#### [WORK TASK]
Each entry should be copied as it stands, leaving the pictures behind.

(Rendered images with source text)
□ □ □ □ □
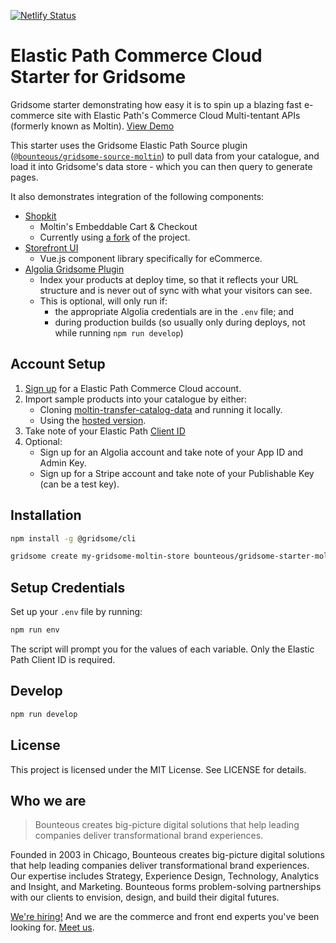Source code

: [![Netlify Status](https://api.netlify.com/api/v1/badges/66908f59-e833-40dd-af24-56634c2c2840/deploy-status)](https://app.netlify.com/sites/gridsome-starter-moltin/deploys)

# Elastic Path Commerce Cloud Starter for Gridsome

Gridsome starter demonstrating how easy it is to spin up a blazing fast e-commerce site with Elastic Path's Commerce Cloud Multi-tentant APIs (formerly known as Moltin). [View Demo](https://gridsome-starter-moltin.netlify.com/)

This starter uses the Gridsome Elastic Path Source plugin ([`@bounteous/gridsome-source-moltin`](https://github.com/Bounteous-Inc/gridsome-source-plugin)) to pull data from your catalogue, and load it into Gridsome's data store - which you can then query to generate pages.

It also demonstrates integration of the following components:

* [Shopkit](https://www.moltin.com/commerce-solutions/embeddable-cart)
  * Moltin's Embeddable Cart & Checkout
  * Currently using [a fork](https://github.com/Bounteous-Inc/shopkit) of the project.
* [Storefront UI](https://www.storefrontui.io)
  * Vue.js component library specifically for eCommerce.
* [Algolia Gridsome Plugin](https://gridsome.org/plugins/gridsome-plugin-algolia)
  * Index your products at deploy time, so that it reflects your URL structure and is never out of sync with what your visitors can see.
  * This is optional, will only run if:
    * the appropriate Algolia credentials are in the `.env` file; and
    * during production builds (so usually only during deploys, not while running `npm run develop`)

## Account Setup

1. [Sign up](https://dashboard.elasticpath.com/signup) for a Elastic Path Commerce Cloud account.
2. Import sample products into your catalogue by either:
   * Cloning [moltin-transfer-catalog-data](https://github.com/moltin/moltin-transfer-catalog-data) and running it locally.
   * Using the [hosted version](https://transfer-catalog-data.herokuapp.com/).
3. Take note of your Elastic Path [Client ID](https://dashboard.elasticpath.com/app)
4. Optional:
   * Sign up for an Algolia account and take note of your App ID and Admin Key.
   * Sign up for a Stripe account and take note of your Publishable Key (can be a test key).

## Installation

```bash
npm install -g @gridsome/cli

gridsome create my-gridsome-moltin-store bounteous/gridsome-starter-moltin
```

## Setup Credentials

Set up your `.env` file by running:

```bash
npm run env
```

The script will prompt you for the values of each variable. Only the Elastic Path Client ID is required.

## Develop

```bash
npm run develop
```

## License

This project is licensed under the MIT License. See LICENSE for details.

## Who we are

> Bounteous creates big-picture digital solutions that help leading companies deliver transformational brand experiences.

Founded in 2003 in Chicago, Bounteous creates big-picture digital solutions that help leading companies deliver transformational brand experiences. Our expertise includes Strategy, Experience Design, Technology, Analytics and Insight, and Marketing. Bounteous forms problem-solving partnerships with our clients to envision, design, and build their digital futures.

[We're hiring!](https://www.bounteous.com/careers/) And we are the commerce and front end experts you've been looking for. [Meet us](https://www.bounteous.com/).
□ □ □ □ □
#### [FINISHED EXERCISE]
Source code

: [![Netlify Status](https://api.netlify.com/api/v1/badges/66908f59-e833-40dd-af24-56634c2c2840/deploy-status)](https://app.netlify.com/sites/gridsome-starter-moltin/deploys)

# Elastic Path Commerce Cloud Starter for Gridsome

Gridsome starter demonstrating how easy it is to spin up a blazing fast e-commerce site with Elastic Path's Commerce Cloud Multi-tentant APIs (formerly known as Moltin). [View Demo](https://gridsome-starter-moltin.netlify.com/)

This starter uses the Gridsome Elastic Path Source plugin ([`@bounteous/gridsome-source-moltin`](https://github.com/Bounteous-Inc/gridsome-source-plugin)) to pull data from your catalogue, and load it into Gridsome's data store - which you can then query to generate pages.

It also demonstrates integration of the following components:

* [Shopkit](https://www.moltin.com/commerce-solutions/embeddable-cart)
  * Moltin's Embeddable Cart & Checkout
  * Currently using [a fork](https://github.com/Bounteous-Inc/shopkit) of the project.
* [Storefront UI](https://www.storefrontui.io)
  * Vue.js component library specifically for eCommerce.
* [Algolia Gridsome Plugin](https://gridsome.org/plugins/gridsome-plugin-algolia)
  * Index your products at deploy time, so that it reflects your URL structure and is never out of sync with what your visitors can see.
  * This is optional, will only run if:
    * the appropriate Algolia credentials are in the `.env` file; and
    * during production builds (so usually only during deploys, not while running `npm run develop`)

## Account Setup

1. [Sign up](https://dashboard.elasticpath.com/signup) for a Elastic Path Commerce Cloud account.
2. Import sample products into your catalogue by either:
   * Cloning [moltin-transfer-catalog-data](https://github.com/moltin/moltin-transfer-catalog-data) and running it locally.
   * Using the [hosted version](https://transfer-catalog-data.herokuapp.com/).
3. Take note of your Elastic Path [Client ID](https://dashboard.elasticpath.com/app)
4. Optional:
   * Sign up for an Algolia account and take note of your App ID and Admin Key.
   * Sign up for a Stripe account and take note of your Publishable Key (can be a test key).

## Installation

```bash
npm install -g @gridsome/cli

gridsome create my-gridsome-moltin-store bounteous/gridsome-starter-moltin
```

## Setup Credentials

Set up your `.env` file by running:

```bash
npm run env
```

The script will prompt you for the values of each variable. Only the Elastic Path Client ID is required.

## Develop

```bash
npm run develop
```

## License

This project is licensed under the MIT License. See LICENSE for details.

## Who we are

> Bounteous creates big-picture digital solutions that help leading companies deliver transformational brand experiences.

Founded in 2003 in Chicago, Bounteous creates big-picture digital solutions that help leading companies deliver transformational brand experiences. Our expertise includes Strategy, Experience Design, Technology, Analytics and Insight, and Marketing. Bounteous forms problem-solving partnerships with our clients to envision, design, and build their digital futures.

[We're hiring!](https://www.bounteous.com/careers/) And we are the commerce and front end experts you've been looking for. [Meet us](https://www.bounteous.com/).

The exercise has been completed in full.